Neurologie

Uit Syncopedia
Versie door Jelle (overleg | bijdragen) op 8 jan 2018 om 15:04
(wijz) ← Oudere versie | Huidige versie (wijz) | Nieuwere versie → (wijz)
Naar navigatie springen Naar zoeken springen

Dr R.D.Thijs, neuroloog LUMC en SEIN Heemstede



Wegraking: een veelkoppig monster voor de neuroloog

Een patiënt met een kortdurend kennelijke bewusteloosheid wordt regelmatig naar de neuroloog verwezen. Vaak is dit vanwege de gedachte dat het om epilepsie gaat. Die vlieger gaat vaak niet op. Er zijn vele oorzaken denkbaar die niet op het klassieke neurologische terrein liggen en die oorzaken komen ook nog eens vaak voor. Denk bv aan reflex syncope.

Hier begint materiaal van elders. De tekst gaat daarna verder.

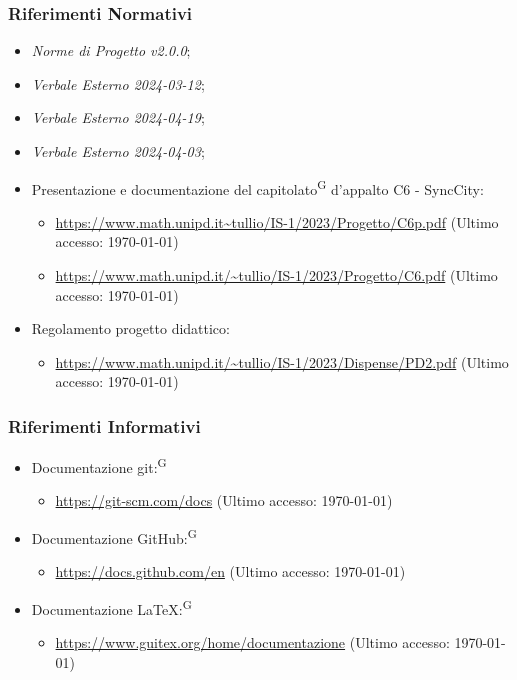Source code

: \documentclass[8pt]{article}
\newcommand{\glossterm}[1]{#1\textsuperscript{G}} %
\begin{document}
\subsubsection{Riferimenti Normativi}
\begin{itemize}
	\setlength\itemsep{0em}
	\item \textit{Norme di Progetto v2.0.0};
    \item \textit{Verbale Esterno 2024-03-12};
	\item \textit{Verbale Esterno 2024-04-19};
	\item \textit{Verbale Esterno 2024-04-03};
  \item Presentazione e documentazione del \glossterm{capitolato} d'appalto C6 - SyncCity:
	\begin{itemize}
		\item \href{https://www.math.unipd.it/~tullio/IS-1/2023/Progetto/C6p.pdf}{https://www.math.unipd.it\textasciitilde{}tullio/IS-1/2023/Progetto/C6p.pdf} (Ultimo accesso: \today)
		\item \href{https://www.math.unipd.it/~tullio/IS-1/2023/Progetto/C6.pdf}{https://www.math.unipd.it/\textasciitilde{}tullio/IS-1/2023/Progetto/C6.pdf} (Ultimo accesso: \today)
  \end{itemize}
  \item Regolamento progetto didattico:
      \begin{itemize}
          \item \href{https://www.math.unipd.it/~tullio/IS-1/2023/Dispense/PD2.pdf}{https://www.math.unipd.it/\textasciitilde{}tullio/IS-1/2023/Dispense/PD2.pdf} (Ultimo accesso: \today)
    \end{itemize}
\end{itemize}
\subsubsection{Riferimenti Informativi}
\begin{itemize}
    \setlength\itemsep{0em}
    \item Documentazione \glossterm{git:} 
      \begin{itemize}
          \item \href{https://git-scm.com/docs}{https://git-scm.com/docs} (Ultimo accesso: \today)
      \end{itemize}
    \item Documentazione \glossterm{GitHub:} 
      \begin{itemize}
          \item \href{https://docs.github.com/en}{https://docs.github.com/en} (Ultimo accesso: \today)
      \end{itemize}
    \item Documentazione \glossterm{\LaTeX:} 
      \begin{itemize}
          \item \href{https://www.guitex.org/home/documentazione}{https://www.guitex.org/home/documentazione} (Ultimo accesso: \today)
      \end{itemize}
\end{itemize}
\newpage
\end{document}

En los daarvan zijn er ook minder voorkomende oorzaken waarbij een snelle diagnose kan helpen om overlijden te voorkomen. Denk bv aan ritmestoornissen van het hart. Om al die redenen is het goed als het klassieke speelveld van de neuroloog verruimd wordt en de neurologische evaluatie van een wegraking zich niet beperkt tot de uitspraak of er “wel/geen aanwijzingen voor epilepsie” zijn. De Nederlandse Vereniging voor Neurologie heeft daarom haar nieuwe opleidingseisen voor de evaluatie van wegrakingen uitgebreid. In het nieuwe opleidingsplan Neuron2 wordt o.a. gesteld dat aios ook de cardiale risicofactoren moet kennen. Dit vergt natuurlijk wel dat aios én de specialist zich kunnen bekwamen in het bredere kader van wegrakingen. En dat is precies het startpunt van dit unieke multidisciplaire SKMS project.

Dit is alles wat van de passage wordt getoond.